The Man from Beijing
- First edition
- Author: Henning Mankell
- Original title: Kinesen
- Translator: Laurie Thompson
- Language: Swedish, English translation
- Genre: Crime novel
- Publisher: Leopard Förlag (Sweden) Harvill Secker (UK) Alfred A. Knopf (USA)
- Publication date: 20 May 2008 (Sweden) 10 January 2010 (UK) 16 February 2010 (USA)
- Publication place: Sweden
- Media type: Print (hardcover, paperback) E-book
- ISBN: 1-84655-257-5

= The Man from Beijing =

2008 novel by Henning Mankell

Henning Mankell talks about The Man from Beijing on Bookbits radio.

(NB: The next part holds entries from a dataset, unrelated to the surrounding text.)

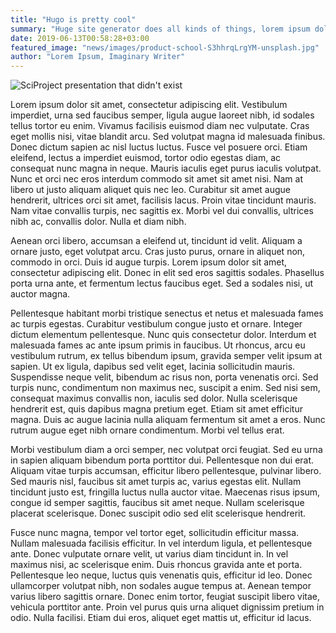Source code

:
 ```yaml
---
title: "Hugo is pretty cool"
summary: "Huge site generator does all kinds of things, lorem ipsum dolor sit amet, and the people on the photo are just random folks from a stock photo."
date: 2019-06-13T00:58:28+03:00
featured_image: "news/images/product-school-S3hhrqLrgYM-unsplash.jpg"
author: "Lorem Ipsum, Imaginary Writer"
---
```


![SciProject presentation that didn't exist](/news/images/product-school-S3hhrqLrgYM-unsplash.jpg)

Lorem ipsum dolor sit amet, consectetur adipiscing elit. Vestibulum imperdiet, urna sed faucibus semper, ligula augue laoreet nibh, id sodales tellus tortor eu enim. Vivamus facilisis euismod diam nec vulputate. Cras eget mollis nisi, vitae blandit arcu. Sed volutpat magna id malesuada finibus. Donec dictum sapien ac nisl luctus luctus. Fusce vel posuere orci. Etiam eleifend, lectus a imperdiet euismod, tortor odio egestas diam, ac consequat nunc magna in neque. Mauris iaculis eget purus iaculis volutpat. Nunc et orci nec eros interdum commodo sit amet sit amet nisi. Nam at libero ut justo aliquam aliquet quis nec leo. Curabitur sit amet augue hendrerit, ultrices orci sit amet, facilisis lacus. Proin vitae tincidunt mauris. Nam vitae convallis turpis, nec sagittis ex. Morbi vel dui convallis, ultrices nibh ac, convallis dolor. Nulla et diam nibh.

Aenean orci libero, accumsan a eleifend ut, tincidunt id velit. Aliquam a ornare justo, eget volutpat arcu. Cras justo purus, ornare in aliquet non, commodo in orci. Duis id augue turpis. Lorem ipsum dolor sit amet, consectetur adipiscing elit. Donec in elit sed eros sagittis sodales. Phasellus porta urna ante, et fermentum lectus faucibus eget. Sed a sodales nisi, ut auctor magna.

Pellentesque habitant morbi tristique senectus et netus et malesuada fames ac turpis egestas. Curabitur vestibulum congue justo et ornare. Integer dictum elementum pellentesque. Nunc quis consectetur dolor. Interdum et malesuada fames ac ante ipsum primis in faucibus. Ut rhoncus, arcu eu vestibulum rutrum, ex tellus bibendum ipsum, gravida semper velit ipsum at sapien. Ut ex ligula, dapibus sed velit eget, lacinia sollicitudin mauris. Suspendisse neque velit, bibendum ac risus non, porta venenatis orci. Sed turpis nunc, condimentum non maximus nec, suscipit a enim. Sed nisi sem, consequat maximus convallis non, iaculis sed dolor. Nulla scelerisque hendrerit est, quis dapibus magna pretium eget. Etiam sit amet efficitur magna. Duis ac augue lacinia nulla aliquam fermentum sit amet a eros. Nunc rutrum augue eget nibh ornare condimentum. Morbi vel tellus erat.

Morbi vestibulum diam a orci semper, nec volutpat orci feugiat. Sed eu urna in sapien aliquam bibendum porta porttitor dui. Pellentesque non dui erat. Aliquam vitae turpis accumsan, efficitur libero pellentesque, pulvinar libero. Sed mauris nisl, faucibus sit amet turpis ac, varius egestas elit. Nullam tincidunt justo est, fringilla luctus nulla auctor vitae. Maecenas risus ipsum, congue id semper sagittis, faucibus sit amet neque. Nullam scelerisque placerat scelerisque. Donec suscipit odio sed elit scelerisque hendrerit.

Fusce nunc magna, tempor vel tortor eget, sollicitudin efficitur massa. Nullam malesuada facilisis efficitur. In vel interdum ligula, et pellentesque ante. Donec vulputate ornare velit, ut varius diam tincidunt in. In vel maximus nisi, ac scelerisque enim. Duis rhoncus gravida ante et porta. Pellentesque leo neque, luctus quis venenatis quis, efficitur id leo. Donec ullamcorper volutpat nibh, non sodales augue tempus at. Aenean tempor varius libero sagittis ornare. Donec enim tortor, feugiat suscipit libero vitae, vehicula porttitor ante. Proin vel purus quis urna aliquet dignissim pretium in odio. Nulla facilisi. Etiam dui eros, aliquet eget mattis ut, efficitur id lacus.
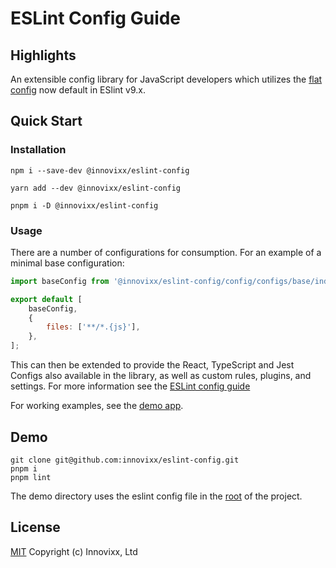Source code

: # ESLint Config Guide

## Highlights

An extensible config library for JavaScript developers which utilizes the [flat config](https://eslint.org/docs/latest/use/migrate-to-9.0.0#flat-linter) now default in ESlint v9.x.

## Quick Start

### Installation

```
npm i --save-dev @innovixx/eslint-config
```
```
yarn add --dev @innovixx/eslint-config
```
```
pnpm i -D @innovixx/eslint-config
```

### Usage

There are a number of configurations for consumption. For an example of a minimal base configuration:

```javascript
import baseConfig from '@innovixx/eslint-config/config/configs/base/index.mjs';

export default [
	baseConfig,
	{
		files: ['**/*.{js}'],
	},
];
```
This can then be extended to provide the React, TypeScript and Jest Configs also available in the library, as well as custom rules, plugins, and settings. For more information see the [ESLint config guide](https://eslint.org/docs/latest/use/configure/configuration-files)

For working examples, see the [demo app](./demo).

## Demo

```
git clone git@github.com:innovixx/eslint-config.git
pnpm i
pnpm lint
```

The demo directory uses the eslint config file in the [root](https://github.com/innovixx/eslint-config/blob/master/eslint.config.mjs) of the project.

## License

[MIT](https://github.com/innovixx/eslint-config/blob/master/LICENSE) Copyright (c) Innovixx, Ltd
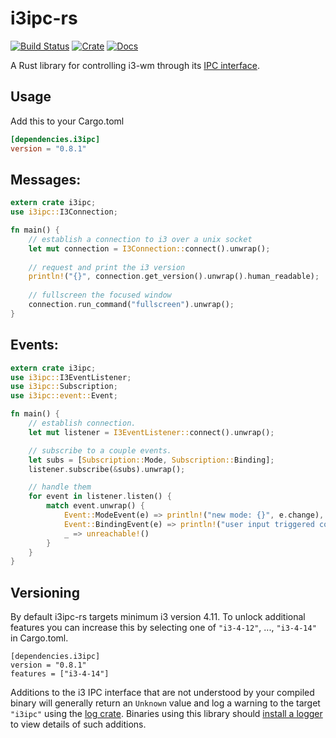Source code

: # i3ipc-rs

[![Build Status](https://travis-ci.org/tmerr/i3ipc-rs.svg?branch=master)](https://travis-ci.org/tmerr/i3ipc-rs)
[![Crate](http://meritbadge.herokuapp.com/i3ipc)](https://crates.io/crates/i3ipc)
[![Docs](https://docs.rs/i3ipc/badge.svg)](https://docs.rs/i3ipc)

A Rust library for controlling i3-wm through its [IPC interface](https://i3wm.org/docs/ipc.html).

## Usage
Add this to your Cargo.toml
```toml
[dependencies.i3ipc]
version = "0.8.1"
```

## Messages:

```rust
extern crate i3ipc;
use i3ipc::I3Connection;

fn main() {
    // establish a connection to i3 over a unix socket
    let mut connection = I3Connection::connect().unwrap();
    
    // request and print the i3 version
    println!("{}", connection.get_version().unwrap().human_readable);
    
    // fullscreen the focused window
    connection.run_command("fullscreen").unwrap();
}
```

## Events:

```rust
extern crate i3ipc;
use i3ipc::I3EventListener;
use i3ipc::Subscription;
use i3ipc::event::Event;

fn main() {
    // establish connection.
    let mut listener = I3EventListener::connect().unwrap();

    // subscribe to a couple events.
    let subs = [Subscription::Mode, Subscription::Binding];
    listener.subscribe(&subs).unwrap();

    // handle them
    for event in listener.listen() {
        match event.unwrap() {
            Event::ModeEvent(e) => println!("new mode: {}", e.change),
            Event::BindingEvent(e) => println!("user input triggered command: {}", e.binding.command),
            _ => unreachable!()
        }
    }
}
```

## Versioning

By default i3ipc-rs targets minimum i3 version 4.11. To unlock additional features you can increase this by selecting one of `"i3-4-12"`, ..., `"i3-4-14"` in Cargo.toml.

```
[dependencies.i3ipc]
version = "0.8.1"
features = ["i3-4-14"]
```

Additions to the i3 IPC interface that are not understood by your compiled binary will generally return an `Unknown` value and log a warning to the target `"i3ipc"` using the [log crate](http://doc.rust-lang.org/log). Binaries using this library should [install a logger](https://doc.rust-lang.org/log/log/index.html#in-executables) to view details of such additions.
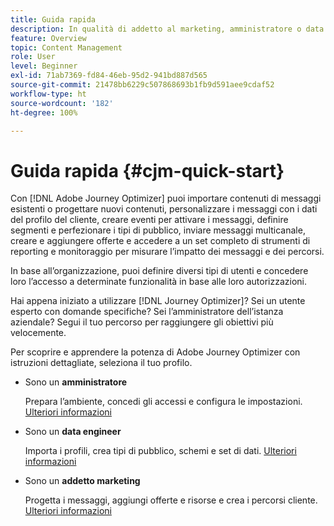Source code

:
 ```yaml
---
title: Guida rapida
description: In qualità di addetto al marketing, amministratore o data engineer, scopri e apprendi le potenzialità di Adobe Journey Optimizer con questa guida dettagliata
feature: Overview
topic: Content Management
role: User
level: Beginner
exl-id: 71ab7369-fd84-46eb-95d2-941bd887d565
source-git-commit: 21478bb6229c507868693b1fb9d591aee9cdaf52
workflow-type: ht
source-wordcount: '182'
ht-degree: 100%

---
```


# Guida rapida {#cjm-quick-start}

Con [!DNL Adobe Journey Optimizer] puoi importare contenuti di messaggi esistenti o progettare nuovi contenuti, personalizzare i messaggi con i dati del profilo del cliente, creare eventi per attivare i messaggi, definire segmenti e perfezionare i tipi di pubblico, inviare messaggi multicanale, creare e aggiungere offerte e accedere a un set completo di strumenti di reporting e monitoraggio per misurare l’impatto dei messaggi e dei percorsi.

In base all’organizzazione, puoi definire diversi tipi di utenti e concedere loro l’accesso a determinate funzionalità in base alle loro autorizzazioni.

Hai appena iniziato a utilizzare [!DNL Journey Optimizer]? Sei un utente esperto con domande specifiche? Sei l’amministratore dell’istanza aziendale? Segui il tuo percorso per raggiungere gli obiettivi più velocemente.

Per scoprire e apprendere la potenza di Adobe Journey Optimizer con istruzioni dettagliate, seleziona il tuo profilo.

* Sono un **amministratore**

   Prepara l’ambiente, concedi gli accessi e configura le impostazioni. [Ulteriori informazioni](path/administrator.md)

* Sono un **data engineer**

   Importa i profili, crea tipi di pubblico, schemi e set di dati. [Ulteriori informazioni](path/data-engineer.md)

* Sono un **addetto marketing**

   Progetta i messaggi, aggiungi offerte e risorse e crea i percorsi cliente. [Ulteriori informazioni](path/marketer.md)
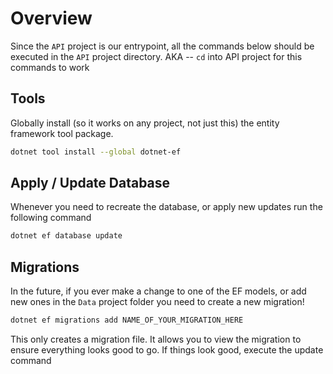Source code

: # Overview
Since the `API` project is our entrypoint, all the commands below should be executed in the `API` project directory. AKA -- `cd` into API project for this commands to 
work

## Tools

Globally install (so it works on any project, not just this) the entity framework tool package.

```bash
dotnet tool install --global dotnet-ef
```

## Apply / Update Database
Whenever you need to recreate the database, or apply new updates run the following command

```bash
dotnet ef database update
```

## Migrations 
In the future, if you ever make a change to one of the EF models, or add new ones in the `Data` project folder you need to create a new migration!

```bash
dotnet ef migrations add NAME_OF_YOUR_MIGRATION_HERE
```

This only creates a migration file. It allows you to view the migration to ensure everything looks good to go. If things look good, execute the update command
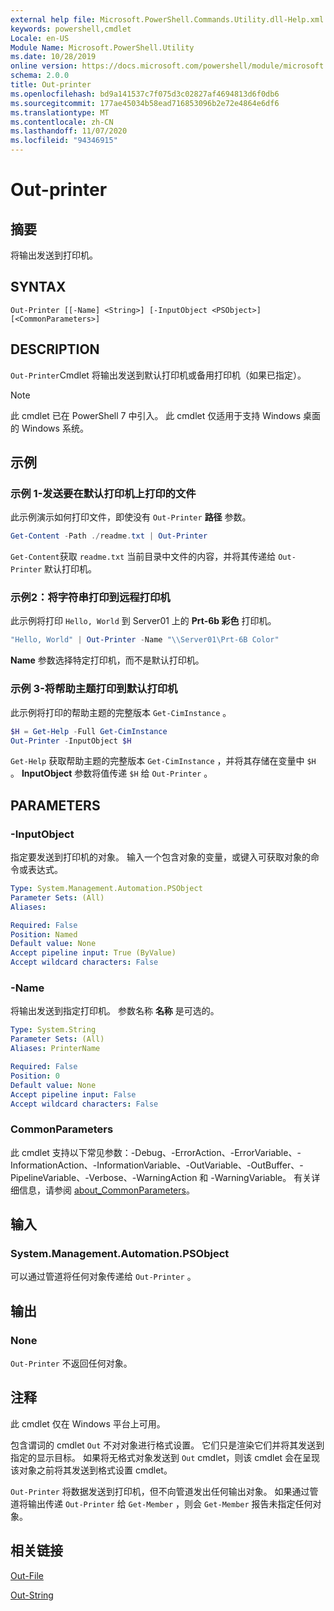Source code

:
 ```yaml
---
external help file: Microsoft.PowerShell.Commands.Utility.dll-Help.xml
keywords: powershell,cmdlet
Locale: en-US
Module Name: Microsoft.PowerShell.Utility
ms.date: 10/28/2019
online version: https://docs.microsoft.com/powershell/module/microsoft.powershell.utility/out-printer?view=powershell-7&WT.mc_id=ps-gethelp
schema: 2.0.0
title: Out-printer
ms.openlocfilehash: bd9a141537c7f075d3c02827af4694813d6f0db6
ms.sourcegitcommit: 177ae45034b58ead716853096b2e72e4864e6df6
ms.translationtype: MT
ms.contentlocale: zh-CN
ms.lasthandoff: 11/07/2020
ms.locfileid: "94346915"
---
```

# Out-printer

## 摘要
将输出发送到打印机。

## SYNTAX

```
Out-Printer [[-Name] <String>] [-InputObject <PSObject>] [<CommonParameters>]
```

## DESCRIPTION

`Out-Printer`Cmdlet 将输出发送到默认打印机或备用打印机（如果已指定）。

> [!NOTE]
> 此 cmdlet 已在 PowerShell 7 中引入。 此 cmdlet 仅适用于支持 Windows 桌面的 Windows 系统。

## 示例

### 示例 1-发送要在默认打印机上打印的文件

此示例演示如何打印文件，即使没有 `Out-Printer` **路径** 参数。

```powershell
Get-Content -Path ./readme.txt | Out-Printer
```

`Get-Content`获取 `readme.txt` 当前目录中文件的内容，并将其传递给 `Out-Printer` 默认打印机。

### 示例2：将字符串打印到远程打印机

此示例将打印 `Hello, World` 到 Server01 上的 **Prt-6b 彩色** 打印机。

```powershell
"Hello, World" | Out-Printer -Name "\\Server01\Prt-6B Color"
```

**Name** 参数选择特定打印机，而不是默认打印机。

### 示例 3-将帮助主题打印到默认打印机

此示例将打印的帮助主题的完整版本 `Get-CimInstance` 。

```powershell
$H = Get-Help -Full Get-CimInstance
Out-Printer -InputObject $H
```

`Get-Help` 获取帮助主题的完整版本 `Get-CimInstance` ，并将其存储在变量中 `$H` 。 **InputObject** 参数将值传递 `$H` 给 `Out-Printer` 。

## PARAMETERS

### -InputObject

指定要发送到打印机的对象。 输入一个包含对象的变量，或键入可获取对象的命令或表达式。

```yaml
Type: System.Management.Automation.PSObject
Parameter Sets: (All)
Aliases:

Required: False
Position: Named
Default value: None
Accept pipeline input: True (ByValue)
Accept wildcard characters: False
```

### -Name

将输出发送到指定打印机。 参数名称 **名称** 是可选的。

```yaml
Type: System.String
Parameter Sets: (All)
Aliases: PrinterName

Required: False
Position: 0
Default value: None
Accept pipeline input: False
Accept wildcard characters: False
```

### CommonParameters

此 cmdlet 支持以下常见参数：-Debug、-ErrorAction、-ErrorVariable、-InformationAction、-InformationVariable、-OutVariable、-OutBuffer、-PipelineVariable、-Verbose、-WarningAction 和 -WarningVariable。 有关详细信息，请参阅 [about_CommonParameters](https://go.microsoft.com/fwlink/?LinkID=113216)。

## 输入

### System.Management.Automation.PSObject

可以通过管道将任何对象传递给 `Out-Printer` 。

## 输出

### None

`Out-Printer` 不返回任何对象。

## 注释

此 cmdlet 仅在 Windows 平台上可用。

包含谓词的 cmdlet `Out` 不对对象进行格式设置。 它们只是渲染它们并将其发送到指定的显示目标。 如果将无格式对象发送到 `Out` cmdlet，则该 cmdlet 会在呈现该对象之前将其发送到格式设置 cmdlet。

`Out-Printer` 将数据发送到打印机，但不向管道发出任何输出对象。 如果通过管道将输出传递 `Out-Printer` 给 `Get-Member` ，则会 `Get-Member` 报告未指定任何对象。

## 相关链接

[Out-File](Out-File.md)

[Out-String](Out-String.md)
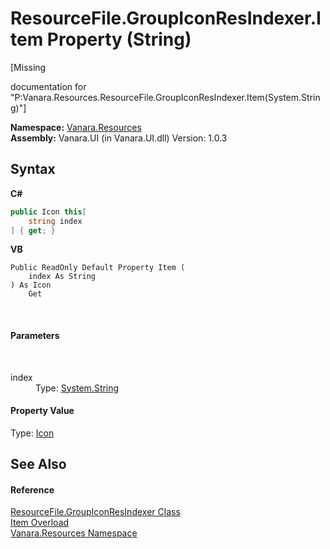 # ResourceFile.GroupIconResIndexer.Item Property (String)
 

\[Missing <summary> documentation for "P:Vanara.Resources.ResourceFile.GroupIconResIndexer.Item(System.String)"\]

**Namespace:**&nbsp;<a href="f4a44256-dd05-8db0-0376-3f0440563f71">Vanara.Resources</a><br />**Assembly:**&nbsp;Vanara.UI (in Vanara.UI.dll) Version: 1.0.3

## Syntax

**C#**<br />
``` C#
public Icon this[
	string index
] { get; }
```

**VB**<br />
``` VB
Public ReadOnly Default Property Item ( 
	index As String
) As Icon
	Get
```

<br />

#### Parameters
&nbsp;<dl><dt>index</dt><dd>Type: <a href="http://msdn2.microsoft.com/en-us/library/s1wwdcbf" target="_blank">System.String</a><br /></dd></dl>

#### Property Value
Type: <a href="http://msdn2.microsoft.com/en-us/library/wkat843k" target="_blank">Icon</a>

## See Also


#### Reference
<a href="c6c9bd2c-537e-2b85-f7a7-8eac9df5c39d">ResourceFile.GroupIconResIndexer Class</a><br /><a href="38c4d1e4-07ea-bde5-5eaf-edd20302de73">Item Overload</a><br /><a href="f4a44256-dd05-8db0-0376-3f0440563f71">Vanara.Resources Namespace</a><br />
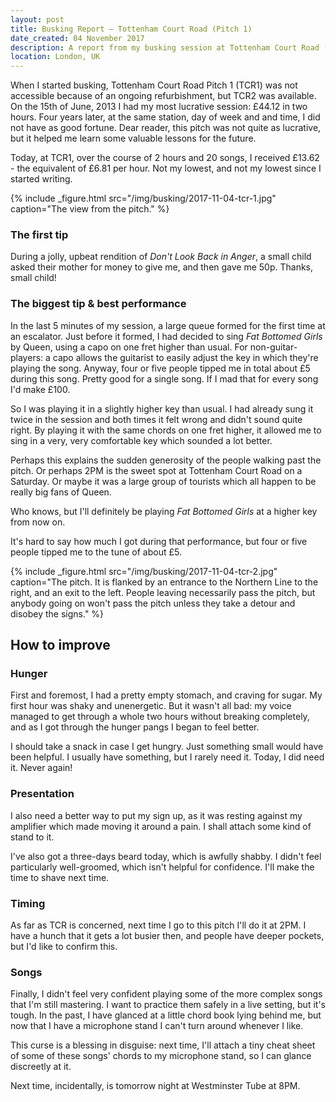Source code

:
 ```yaml
---
layout: post
title: Busking Report – Tottenham Court Road (Pitch 1)
date_created: 04 November 2017
description: A report from my busking session at Tottenham Court Road (Pitch 1) on the 4th of November!
location: London, UK
---
```


When I started busking, Tottenham Court Road Pitch 1 (TCR1) was not accessible because of an ongoing refurbishment, but TCR2 was available. On the 15th of June, 2013 I had my most lucrative session: £44.12 in two hours. Four years later, at the same station, day of week and and time, I did not have as good fortune. Dear reader, this pitch was not quite as lucrative, but it helped me learn some valuable lessons for the future.

Today, at TCR1, over the course of 2 hours and 20 songs, I received £13.62 - the equivalent of £6.81 per hour. Not my lowest, and not my lowest since I started writing.

{% include _figure.html src="/img/busking/2017-11-04-tcr-1.jpg" caption="The view from the pitch." %}

### The first tip

During a jolly, upbeat rendition of _Don't Look Back in Anger_, a small child asked their mother for money to give me, and then gave me 50p. Thanks, small child!

### The biggest tip & best performance

In the last 5 minutes of my session, a large queue formed for the first time at an escalator. Just before it formed, I had decided to sing _Fat Bottomed Girls_ by Queen, using a capo on one fret higher than usual. For non-guitar-players: a capo allows the guitarist to easily adjust the key in which they're playing the song. Anyway, four or five people tipped me in total about £5 during this song. Pretty good for a single song. If I mad that for every song I'd make £100.

So I was playing it in a slightly higher key than usual. I had already sung it twice in the session and both times it felt wrong and didn't sound quite right. By playing it with the same chords on one fret higher, it allowed me to sing in a very, very comfortable key which sounded a lot better.

Perhaps this explains the sudden generosity of the people walking past the pitch. Or perhaps 2PM is the sweet spot at Tottenham Court Road on a Saturday. Or maybe it was a large group of tourists which all happen to be really big fans of Queen.

Who knows, but I'll definitely be playing _Fat Bottomed Girls_ at a higher key from now on.

It's hard to say how much I got during that performance, but four or five people tipped me to the tune of about £5.

{% include _figure.html src="/img/busking/2017-11-04-tcr-2.jpg" caption="The pitch. It is flanked by an entrance to the Northern Line to the right, and an exit to the left. People leaving necessarily pass the pitch, but anybody going on won't pass the pitch unless they take a detour and disobey the signs." %}

## How to improve

### Hunger

First and foremost, I had a pretty empty stomach, and craving for sugar. My first hour was shaky and unenergetic. But it wasn't all bad: my voice managed to get through a whole two hours without breaking completely, and as I got through the hunger pangs I began to feel better.

I should take a snack in case I get hungry. Just something small would have been helpful. I usually have something, but I rarely need it. Today, I did need it. Never again!

### Presentation

I also need a better way to put my sign up, as it was resting against my amplifier which made moving it around a pain. I shall attach some kind of stand to it.

I've also got a three-days beard today, which is awfully shabby. I didn't feel particularly well-groomed, which isn't helpful for confidence. I'll make the time to shave next time.

### Timing

As far as TCR is concerned, next time I go to this pitch I'll do it at 2PM. I have a hunch that it gets a lot busier then, and people have deeper pockets, but I'd like to confirm this.

### Songs

Finally, I didn't feel very confident playing some of the more complex songs that I'm still mastering. I want to practice them safely in a live setting, but it's tough. In the past, I have glanced at a little chord book lying behind me, but now that I have a microphone stand I can't turn around whenever I like.

This curse is a blessing in disguise: next time, I'll attach a tiny cheat sheet of some of these songs' chords to my microphone stand, so I can glance discreetly at it.

Next time, incidentally, is tomorrow night at Westminster Tube at 8PM.
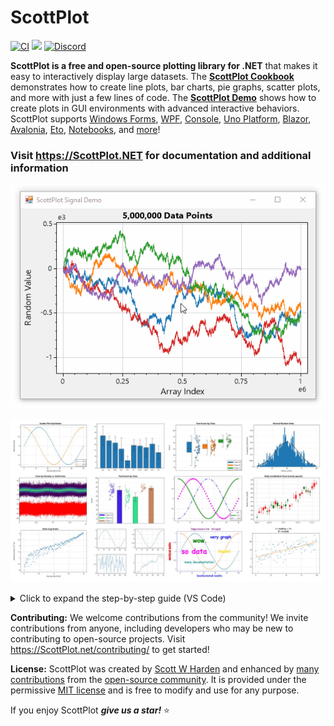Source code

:# ScottPlot

[![CI](https://github.com/ScottPlot/ScottPlot/actions/workflows/ci.yaml/badge.svg)](https://github.com/ScottPlot/ScottPlot/actions/workflows/ci.yaml)
[![](https://img.shields.io/nuget/dt/scottplot?color=004880&label=Downloads&logo=NuGet)](https://www.nuget.org/packages/ScottPlot/)
[![Discord](https://badgen.net/discord/members/Dru6fnY2UX?icon=discord&color=5562ea&label=Discord)](https://scottplot.net/discord/)

**ScottPlot is a free and open-source plotting library for .NET** that makes it easy to interactively display large datasets. The [**ScottPlot Cookbook**](https://scottplot.net/cookbook/5.0/) demonstrates how to create line plots, bar charts, pie graphs, scatter plots, and more with just a few lines of code. The **[ScottPlot Demo](https://scottplot.net/demo/)** shows how to create plots in GUI environments with advanced interactive behaviors. ScottPlot supports 
    [Windows Forms](https://scottplot.net/quickstart/winforms/), 
    [WPF](https://scottplot.net/quickstart/wpf/),
    [Console](https://scottplot.net/quickstart/console/),
    [Uno Platform](https://scottplot.net/quickstart/unoplatform/),
    [Blazor](https://scottplot.net/quickstart/blazor/),
    [Avalonia](https://scottplot.net/quickstart/avalonia/),
    [Eto](https://scottplot.net/quickstart/eto/),
    [Notebooks](https://scottplot.net/quickstart/notebook/),
    and [more](https://scottplot.net/quickstart/)!

### Visit https://ScottPlot.NET for documentation and additional information

<div align='center'>

<a href='https://scottplot.net'><img src='dev/graphics/ScottPlot.gif'></a>

<a href='https://scottplot.net/cookbook/5.0/'><img src='dev/graphics/cookbook.jpg'></a>

</div>

<details>
  <summary>Click to expand the step-by-step guide (VS Code)</summary>

  ## Step-by-Step Instructions From Git to Running on your computer on VS Code! 
  1. **Clone the Repository**: 
     ```bash
     git clone https://github.com/your-repo/ScottPlot
     ```
  2. **Install Extension .NET Install Package on VS Code**: 
     ```bash
     ![Screenshot of .NET Extension](Images/Extension_.NET.png)
     ```
  3. **Install Polyglot Notebooks Install Package on VS Code**: 
     ```bash
     ![Screenshot of Polyglot Notebooks Extension](Images/Extension_Polyglot_Notebooks.png)
     ```
  4. **Install Dependencies in your Terminal**: 
     ```bash
     dotnet add package ScottPlot
     ```
  5. **Create a Temp folder and put bin and obj in there**: 
     ```bash
     ![Screenshot of Temp Folder Structure](Images/Temp_Folder_Creation.png)
     ```
  5. **Create a file named Program.cs (example)**: 
     Use the above documentation to create your code and polyglot (Example Code Provided Below)
     ```bash
     ![Screenshot of Code Structure](Images/Example_Code.png)
     ```
  6. **Run the Application in your Terminal**: 
     ```bash
     dotnet run Program.cs
     ```

</details>

**Contributing:** We welcome contributions from the community! We invite contributions from anyone, including developers who may be new to contributing to open-source projects. Visit https://ScottPlot.net/contributing/ to get started!

**License:** ScottPlot was created by [Scott W Harden](https://swharden.com/about/) and enhanced by [many contributions](https://scottplot.net/changelog/) from the [open-source community](https://scottplot.net/contributors/). It is provided under the permissive [MIT license](LICENSE) and is free to modify and use for any purpose.

If you enjoy ScottPlot ***give us a star!*** ⭐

The Man from Beijing is a novel by Swedish writer Henning Mankell first published in Swedish on 20 May 2008 under the title Kinesen (The Chinese). The English translation by Laurie Thompson was published in the UK on 10 January 2010, and in the US on 16 February 2010.

==Plot==

In January 2006 the police make the gruesome discovery of the bodies of 19 people who have been brutally murdered in the remote hamlet of Hesjövallen in northern Sweden. The protagonist Birgitta Roslin, a district judge from Helsingborg, realises she has a family connection with some of the victims. Roslin's curiosity is raised by clues found at the scene and leads her to unofficially investigate the massacre. The narrative also chronicles the lives of several characters living during the mid-19th century in China and the United States, whose experiences are somehow also connected to the mass killings. As the plot unfolds, extending across four continents, Roslin unintentionally becomes embroiled in a web of international corruption and political intrigue.

==Adaptations==
Yellow Bird acquired the TV film rights and produced a German language version together with Austrian production company Lotus Film and broadcasters ARD and ORF. It was broadcast in Austria by ORF on 30 December 2011, following DVD releases in Germany and France a few days earlier. The film was nominated for two German Camera Awards: to Alexander Fischerkoesen for Best Cinematography of a TV Film and to Moune Barius for Best Editing of a TV Film.